It wasn't a debate in the sense of Bahnsen v. Stein. When the Biblical Horizon's blog was still updated, Jordan posted a few critical comments on the evangelical view of regeneration. Wilson knew, whatever else may be said of the company one keeps, that such a view is an abandonment of any sort of Protestantism. Furthermore, for all of his problems, Wilson knew that if Jordan were right, then Wilson heroes like Lloyd-Jones et al are necessarily wrong. 

Of course, these are conclusions everyone else came to years ago. I don't see Wilson rejecting the FV official positions any time soon. I suppose he's invested too much.

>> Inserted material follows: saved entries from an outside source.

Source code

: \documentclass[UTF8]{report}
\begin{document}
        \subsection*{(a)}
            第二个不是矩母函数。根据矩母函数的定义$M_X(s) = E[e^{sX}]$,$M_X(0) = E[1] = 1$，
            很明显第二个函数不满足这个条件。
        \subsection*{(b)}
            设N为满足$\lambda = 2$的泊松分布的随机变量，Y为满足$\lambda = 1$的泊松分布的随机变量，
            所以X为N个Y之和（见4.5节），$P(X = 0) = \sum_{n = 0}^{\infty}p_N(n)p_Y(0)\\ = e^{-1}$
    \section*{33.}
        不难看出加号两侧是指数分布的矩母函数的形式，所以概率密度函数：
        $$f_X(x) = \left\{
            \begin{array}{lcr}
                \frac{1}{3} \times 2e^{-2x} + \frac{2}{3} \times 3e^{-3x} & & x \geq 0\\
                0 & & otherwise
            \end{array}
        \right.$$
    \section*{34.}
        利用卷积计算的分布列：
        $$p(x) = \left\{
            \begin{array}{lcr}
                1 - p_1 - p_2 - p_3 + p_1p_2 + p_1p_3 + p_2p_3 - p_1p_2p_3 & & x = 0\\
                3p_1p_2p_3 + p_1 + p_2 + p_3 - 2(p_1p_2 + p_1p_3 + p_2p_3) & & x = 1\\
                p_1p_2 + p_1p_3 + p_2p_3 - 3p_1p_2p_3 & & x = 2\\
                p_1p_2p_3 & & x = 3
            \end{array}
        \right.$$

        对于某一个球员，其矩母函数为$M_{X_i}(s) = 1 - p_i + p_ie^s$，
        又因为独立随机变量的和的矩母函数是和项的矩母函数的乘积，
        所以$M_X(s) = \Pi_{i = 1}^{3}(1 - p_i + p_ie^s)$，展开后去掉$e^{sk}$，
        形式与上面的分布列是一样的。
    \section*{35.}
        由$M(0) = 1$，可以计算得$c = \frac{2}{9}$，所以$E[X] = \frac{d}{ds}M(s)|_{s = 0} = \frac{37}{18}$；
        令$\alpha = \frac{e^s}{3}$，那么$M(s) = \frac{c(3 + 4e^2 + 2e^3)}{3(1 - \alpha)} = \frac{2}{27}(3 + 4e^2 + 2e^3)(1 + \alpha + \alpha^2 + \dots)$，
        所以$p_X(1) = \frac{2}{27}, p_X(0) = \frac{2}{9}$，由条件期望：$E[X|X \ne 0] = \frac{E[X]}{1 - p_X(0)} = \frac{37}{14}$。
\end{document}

For myself, I don't really worry about theological party-lines. I think DW does a great job on apologetics, American history, and fighting Obamunism. I don't go to him to understand covenant and justification. I don't promote him but nor do I hide from his website.


----------



## Reformed Covenanter (Sep 12, 2014)

Dearly Bought said:


> Who cares if Wilson himself is more careful with his words? The guy has been more than happy to publish the works of Federal Vision "dark" theologians and promote them. Rich Lusk unequivocally teaches that works are the "obedience of faith" which are an instrument of justification in its "second phase." The proper response is to cry "Wolf!" not invite him to speak at your church and promote each other's books!

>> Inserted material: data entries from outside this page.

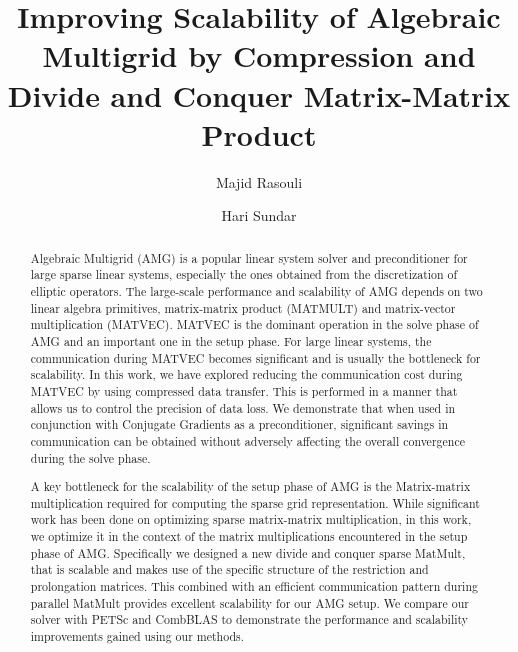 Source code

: \documentclass[sigconf]{acmart}
\begin{document}
\title{Improving Scalability of Algebraic Multigrid by Compression and Divide and Conquer Matrix-Matrix Product}

\author{Majid Rasouli}

\author{Hari Sundar}




\begin{abstract}
Algebraic Multigrid (AMG) is a popular linear system solver and preconditioner for large sparse linear systems, especially the ones obtained from the discretization of elliptic operators. The large-scale performance and scalability of AMG depends on two linear algebra primitives, matrix-matrix product (MATMULT) and matrix-vector multiplication (MATVEC). MATVEC is the dominant operation in the solve phase of AMG and an important one in the setup phase. For large linear systems, the communication during MATVEC becomes significant and is usually the bottleneck for scalability. In this work, we have explored  reducing the communication cost during MATVEC by using compressed data transfer. This is performed in a manner that allows us to control the precision of data loss. We demonstrate that when used in conjunction with Conjugate Gradients as a preconditioner, significant savings in communication can be obtained without adversely affecting the overall convergence during the solve phase.

A key bottleneck for the scalability of the setup phase of AMG is the Matrix-matrix multiplication required for computing the sparse grid representation. While significant work has been done on optimizing sparse matrix-matrix multiplication, in this work, we optimize it in the context of the matrix multiplications encountered in the setup phase of AMG. Specifically we designed a new divide and conquer sparse MatMult, that is scalable and makes use of the specific structure of the restriction and prolongation matrices. This combined with an efficient communication pattern during parallel MatMult provides excellent scalability for our AMG setup. We compare our solver with PETSc and CombBLAS to demonstrate the performance and scalability improvements gained using our methods.
\end{abstract}
\end{document}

If a man publishes books by Open Theists, employs Open Theists at his college, asks Open Theists to speak at his conferences, and is close friends with leading Open Theists then it is fair to assume that, whatever he may say to the contrary, that man is probably an Open Theist. 

Change the term "Open Theist" in the above sentence to "Federal Visionist" and you have Doug Wilson.

Reactions: Amen 1


----------



## kodos (Sep 12, 2014)

What I have enjoyed since coming to the Reformed Faith is the clarity that it brings. I never hear, in Reformed Circles - "this is what I really mean; no, you don't really understand what we are saying by ...". That rings true to me, that from a Biblical Perspective that we serve a God who is not a God of Confusion. Even if some things are hard to grasp and need to be handled with care (Trinity, Hypostatic Union, Predestination, etc.), does not mean that they cannot be stated clearly. Sure, we might argue over Infant Baptism, Church Government, etc. - but there is still clarity in opposing viewpoints.

When reading NPP and FV sources, I get the opposite of that clarity. It is like nailing jello to the wall. No one seems to 'get' them, they cry. I never recommend anything by Doug Wilson, given the company he has chosen to keep. Many denominations, including, but not limited to: the OPC, PCA, and RPCNA have soundly rejected the theology that Doug Wilson associates himself with, and that's where I rest - on the counsel of those churches.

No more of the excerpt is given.